→ **Work request**
Search the material below for lines containing the string "Guide", and copy every one you find.

→ **Dataset**
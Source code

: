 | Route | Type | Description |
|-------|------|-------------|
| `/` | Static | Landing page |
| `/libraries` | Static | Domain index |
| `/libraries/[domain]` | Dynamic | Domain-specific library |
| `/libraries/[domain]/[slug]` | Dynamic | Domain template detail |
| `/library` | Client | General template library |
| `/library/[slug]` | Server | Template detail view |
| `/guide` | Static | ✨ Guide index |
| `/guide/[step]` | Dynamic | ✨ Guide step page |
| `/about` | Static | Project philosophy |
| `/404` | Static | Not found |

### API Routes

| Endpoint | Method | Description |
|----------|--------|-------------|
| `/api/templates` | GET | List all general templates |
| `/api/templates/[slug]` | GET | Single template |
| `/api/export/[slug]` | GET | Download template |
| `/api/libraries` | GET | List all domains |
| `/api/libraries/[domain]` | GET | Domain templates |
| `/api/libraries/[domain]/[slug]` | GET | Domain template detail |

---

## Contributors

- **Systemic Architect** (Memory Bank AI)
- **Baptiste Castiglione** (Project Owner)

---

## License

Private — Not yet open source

---

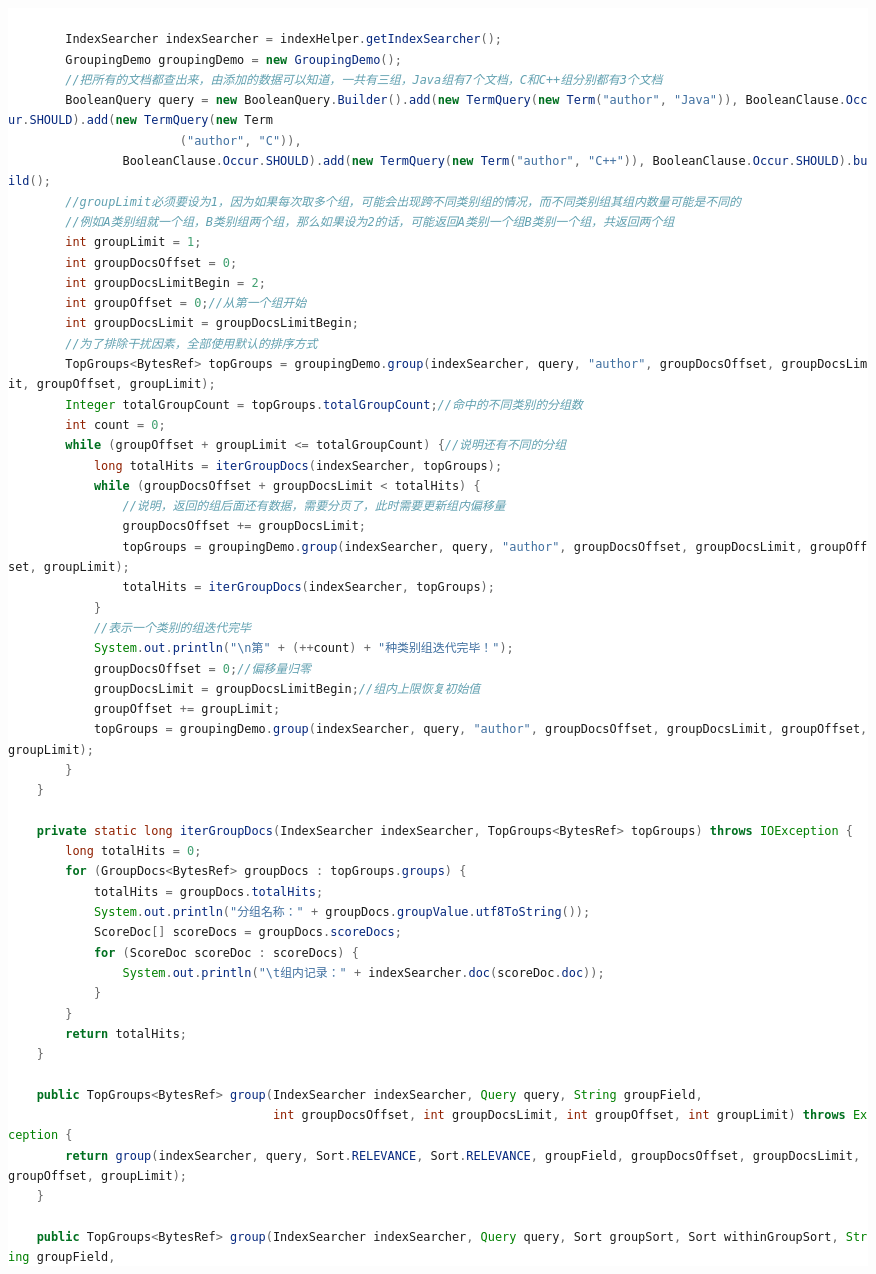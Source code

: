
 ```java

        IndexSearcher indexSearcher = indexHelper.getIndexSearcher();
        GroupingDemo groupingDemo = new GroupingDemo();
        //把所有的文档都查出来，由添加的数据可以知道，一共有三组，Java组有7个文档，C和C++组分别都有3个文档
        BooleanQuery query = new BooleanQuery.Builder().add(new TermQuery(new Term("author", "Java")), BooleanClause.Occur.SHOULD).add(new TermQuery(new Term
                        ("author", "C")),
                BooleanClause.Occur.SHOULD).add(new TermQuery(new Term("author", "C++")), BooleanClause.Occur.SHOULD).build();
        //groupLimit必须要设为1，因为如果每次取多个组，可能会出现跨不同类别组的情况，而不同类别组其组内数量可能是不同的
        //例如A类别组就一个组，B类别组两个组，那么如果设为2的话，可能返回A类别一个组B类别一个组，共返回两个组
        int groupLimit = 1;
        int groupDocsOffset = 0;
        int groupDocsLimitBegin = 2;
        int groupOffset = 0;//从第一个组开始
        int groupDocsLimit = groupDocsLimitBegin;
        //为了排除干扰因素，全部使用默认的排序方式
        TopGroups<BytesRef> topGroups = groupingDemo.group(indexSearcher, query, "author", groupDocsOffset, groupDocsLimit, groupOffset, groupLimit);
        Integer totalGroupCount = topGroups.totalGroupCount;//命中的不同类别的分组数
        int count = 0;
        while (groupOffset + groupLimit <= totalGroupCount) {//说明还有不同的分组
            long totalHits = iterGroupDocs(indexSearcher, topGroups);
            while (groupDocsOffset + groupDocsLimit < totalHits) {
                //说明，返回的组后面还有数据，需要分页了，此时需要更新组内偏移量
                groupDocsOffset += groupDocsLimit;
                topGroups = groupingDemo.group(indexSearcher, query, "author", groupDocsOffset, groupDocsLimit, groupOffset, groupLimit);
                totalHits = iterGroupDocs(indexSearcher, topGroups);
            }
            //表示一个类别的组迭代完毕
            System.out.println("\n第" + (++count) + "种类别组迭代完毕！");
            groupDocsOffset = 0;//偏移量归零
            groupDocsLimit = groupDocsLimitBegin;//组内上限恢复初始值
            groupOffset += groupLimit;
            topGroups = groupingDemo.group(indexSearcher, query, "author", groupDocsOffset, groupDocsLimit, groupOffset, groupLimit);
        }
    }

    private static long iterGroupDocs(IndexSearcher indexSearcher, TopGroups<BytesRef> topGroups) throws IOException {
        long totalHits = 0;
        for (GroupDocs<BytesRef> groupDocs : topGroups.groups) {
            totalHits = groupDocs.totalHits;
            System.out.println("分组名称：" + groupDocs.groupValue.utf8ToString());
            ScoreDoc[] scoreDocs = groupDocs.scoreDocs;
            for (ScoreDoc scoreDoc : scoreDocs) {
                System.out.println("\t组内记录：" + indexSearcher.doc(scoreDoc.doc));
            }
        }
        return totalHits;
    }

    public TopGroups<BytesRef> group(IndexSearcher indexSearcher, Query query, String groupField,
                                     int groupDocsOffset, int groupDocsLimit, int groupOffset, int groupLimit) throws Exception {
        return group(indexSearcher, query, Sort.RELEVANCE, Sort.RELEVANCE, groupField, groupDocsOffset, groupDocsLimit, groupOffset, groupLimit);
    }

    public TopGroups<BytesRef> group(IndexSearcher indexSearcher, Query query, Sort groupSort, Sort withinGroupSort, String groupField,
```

---

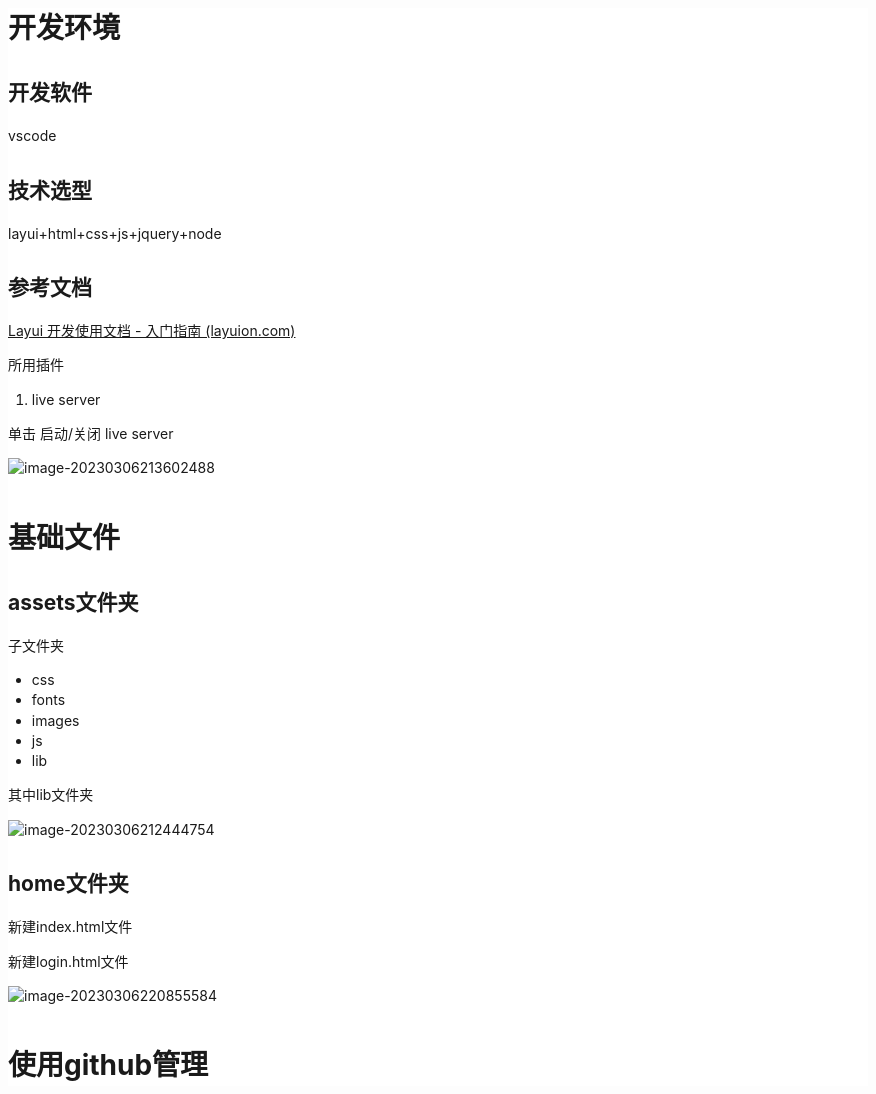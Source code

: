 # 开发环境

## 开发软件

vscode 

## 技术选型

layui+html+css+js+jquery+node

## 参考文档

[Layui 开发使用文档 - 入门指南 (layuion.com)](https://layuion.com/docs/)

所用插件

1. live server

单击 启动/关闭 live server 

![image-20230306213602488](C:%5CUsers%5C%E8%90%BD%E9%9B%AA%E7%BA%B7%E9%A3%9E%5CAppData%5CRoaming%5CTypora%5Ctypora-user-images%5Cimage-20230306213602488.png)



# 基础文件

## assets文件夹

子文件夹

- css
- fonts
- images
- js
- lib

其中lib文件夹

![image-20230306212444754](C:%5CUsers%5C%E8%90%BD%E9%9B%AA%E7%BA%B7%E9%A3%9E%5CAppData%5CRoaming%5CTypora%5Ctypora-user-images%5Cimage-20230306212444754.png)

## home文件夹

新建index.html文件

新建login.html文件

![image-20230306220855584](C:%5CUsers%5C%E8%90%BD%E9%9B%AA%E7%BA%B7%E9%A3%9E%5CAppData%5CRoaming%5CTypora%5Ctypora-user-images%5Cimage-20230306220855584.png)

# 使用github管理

→ **Result of this exercise**
| `/guide` | Static | ✨ Guide index |
| `/guide/[step]` | Dynamic | ✨ Guide step page |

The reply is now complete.